Originally published in the Green Car Journal With the rise of online social networks and with so many more of us carrying smart phones and tablets -- with the ability to connect anywhere and at any time -- we are seeing bigger and more modern versions of good ideas. An example on the road: ride-sharing businesses springing up across the country.
Hopefully, it means carpooling will FINALLY be seen as sexy and fun. You have friends in your life and then you have your extended network of "friends" online -- and now you can reach them when making transportation plans.
Zimride, a program started in San Francisco, allows users to search for rides or offer rides -- it's like an online ride board. It is one of many services we are seeing. Last year, a membership-based car sharing service called Zipcar raised nearly $175 million in its IPO and boasted half a million members -- so-called "Zipsters."

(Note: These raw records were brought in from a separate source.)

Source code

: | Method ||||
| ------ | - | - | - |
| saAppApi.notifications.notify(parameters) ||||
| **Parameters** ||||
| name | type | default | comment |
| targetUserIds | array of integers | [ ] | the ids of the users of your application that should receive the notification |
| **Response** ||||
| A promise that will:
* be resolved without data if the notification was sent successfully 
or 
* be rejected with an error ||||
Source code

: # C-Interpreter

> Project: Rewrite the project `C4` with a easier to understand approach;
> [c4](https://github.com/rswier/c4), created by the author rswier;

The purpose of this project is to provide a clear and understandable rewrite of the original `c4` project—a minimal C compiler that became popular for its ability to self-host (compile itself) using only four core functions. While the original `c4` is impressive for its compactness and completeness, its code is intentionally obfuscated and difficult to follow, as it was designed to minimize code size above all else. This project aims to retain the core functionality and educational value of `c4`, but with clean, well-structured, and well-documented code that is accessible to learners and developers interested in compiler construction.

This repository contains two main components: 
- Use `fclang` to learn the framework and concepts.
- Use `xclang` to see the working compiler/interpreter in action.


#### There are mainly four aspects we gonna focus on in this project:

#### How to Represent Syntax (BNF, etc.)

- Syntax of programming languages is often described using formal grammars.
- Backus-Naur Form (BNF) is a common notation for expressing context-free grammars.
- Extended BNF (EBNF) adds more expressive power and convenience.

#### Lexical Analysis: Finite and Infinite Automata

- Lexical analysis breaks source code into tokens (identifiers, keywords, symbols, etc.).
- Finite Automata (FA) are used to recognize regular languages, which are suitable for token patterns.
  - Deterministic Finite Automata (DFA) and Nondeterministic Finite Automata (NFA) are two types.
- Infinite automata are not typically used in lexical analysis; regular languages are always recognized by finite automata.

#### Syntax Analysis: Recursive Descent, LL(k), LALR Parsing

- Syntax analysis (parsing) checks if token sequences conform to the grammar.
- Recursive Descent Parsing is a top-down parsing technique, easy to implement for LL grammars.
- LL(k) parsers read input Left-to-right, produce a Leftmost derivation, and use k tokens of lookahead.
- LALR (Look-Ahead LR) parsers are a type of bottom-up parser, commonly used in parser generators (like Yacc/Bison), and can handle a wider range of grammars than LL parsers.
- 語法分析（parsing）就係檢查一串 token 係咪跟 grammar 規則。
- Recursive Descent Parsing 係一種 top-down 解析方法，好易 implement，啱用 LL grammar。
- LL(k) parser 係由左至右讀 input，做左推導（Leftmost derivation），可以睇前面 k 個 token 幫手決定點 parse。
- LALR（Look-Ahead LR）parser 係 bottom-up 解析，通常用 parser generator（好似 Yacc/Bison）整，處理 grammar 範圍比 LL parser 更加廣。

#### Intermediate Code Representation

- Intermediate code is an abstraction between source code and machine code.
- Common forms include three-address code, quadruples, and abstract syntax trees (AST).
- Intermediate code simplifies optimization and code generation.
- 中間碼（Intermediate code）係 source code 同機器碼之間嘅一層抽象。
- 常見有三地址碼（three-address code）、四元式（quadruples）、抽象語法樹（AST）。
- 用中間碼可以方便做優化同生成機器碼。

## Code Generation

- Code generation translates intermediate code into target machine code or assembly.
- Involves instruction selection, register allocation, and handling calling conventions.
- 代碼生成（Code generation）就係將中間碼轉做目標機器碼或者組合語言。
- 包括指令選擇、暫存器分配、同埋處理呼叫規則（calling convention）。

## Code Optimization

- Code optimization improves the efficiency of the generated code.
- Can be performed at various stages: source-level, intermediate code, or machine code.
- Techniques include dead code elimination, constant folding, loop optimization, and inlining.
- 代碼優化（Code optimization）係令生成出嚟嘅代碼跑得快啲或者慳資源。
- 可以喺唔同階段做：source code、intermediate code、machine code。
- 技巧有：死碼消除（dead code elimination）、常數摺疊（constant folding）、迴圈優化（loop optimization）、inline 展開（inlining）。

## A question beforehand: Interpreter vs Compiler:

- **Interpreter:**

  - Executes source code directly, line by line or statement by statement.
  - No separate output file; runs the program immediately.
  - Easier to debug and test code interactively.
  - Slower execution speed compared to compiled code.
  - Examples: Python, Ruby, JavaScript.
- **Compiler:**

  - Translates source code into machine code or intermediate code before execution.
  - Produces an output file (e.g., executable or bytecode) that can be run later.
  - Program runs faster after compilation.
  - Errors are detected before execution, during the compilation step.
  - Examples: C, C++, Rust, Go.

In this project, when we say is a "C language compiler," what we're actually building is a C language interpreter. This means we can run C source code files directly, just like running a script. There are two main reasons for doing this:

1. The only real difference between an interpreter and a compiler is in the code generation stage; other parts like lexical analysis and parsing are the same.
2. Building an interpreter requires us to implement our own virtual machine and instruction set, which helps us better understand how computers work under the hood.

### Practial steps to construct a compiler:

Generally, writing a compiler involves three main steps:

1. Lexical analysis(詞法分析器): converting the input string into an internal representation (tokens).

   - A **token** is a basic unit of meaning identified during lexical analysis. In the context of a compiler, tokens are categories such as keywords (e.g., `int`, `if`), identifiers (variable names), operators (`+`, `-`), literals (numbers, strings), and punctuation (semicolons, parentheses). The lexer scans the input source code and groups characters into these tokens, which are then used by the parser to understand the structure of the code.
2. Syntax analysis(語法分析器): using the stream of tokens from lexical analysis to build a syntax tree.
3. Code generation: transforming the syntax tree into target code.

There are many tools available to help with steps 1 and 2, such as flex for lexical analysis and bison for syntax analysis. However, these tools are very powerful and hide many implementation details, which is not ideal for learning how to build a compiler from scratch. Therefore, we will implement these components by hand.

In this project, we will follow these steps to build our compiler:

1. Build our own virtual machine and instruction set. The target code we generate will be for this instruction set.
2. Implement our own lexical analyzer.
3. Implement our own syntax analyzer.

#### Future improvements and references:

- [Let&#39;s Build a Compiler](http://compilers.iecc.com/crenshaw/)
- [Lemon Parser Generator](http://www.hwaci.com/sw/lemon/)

I see the hipster association as a positive. If we are going to see a reduction in our GHG emissions, we are going to need the younger generations to help lead the way.
If you haven't heard of Zimride or Zipcar, that’s okay. What is important is that Zimride, Zipcar and other services are growing on college campuses, where new drivers are learning to rely on -- and embrace -- alternative and sustainable forms of transportation. Innovations on college campuses are always encouraging.
We have already seen the rise of bike sharing programs on college campuses in recent years -- the University of Washington even has an electric bike-sharing program. Transportation programs at colleges are also offering financial incentives to students who opt out of driving own cars in favor of ride-sharing, taking public and campus transportation, or biking.
In addition to being encouraged by the sustainability programs and courses being offered and the fresh crop of students hoping to gain employment in a growing green job market, we are excited to see them already using greener modes of transportation.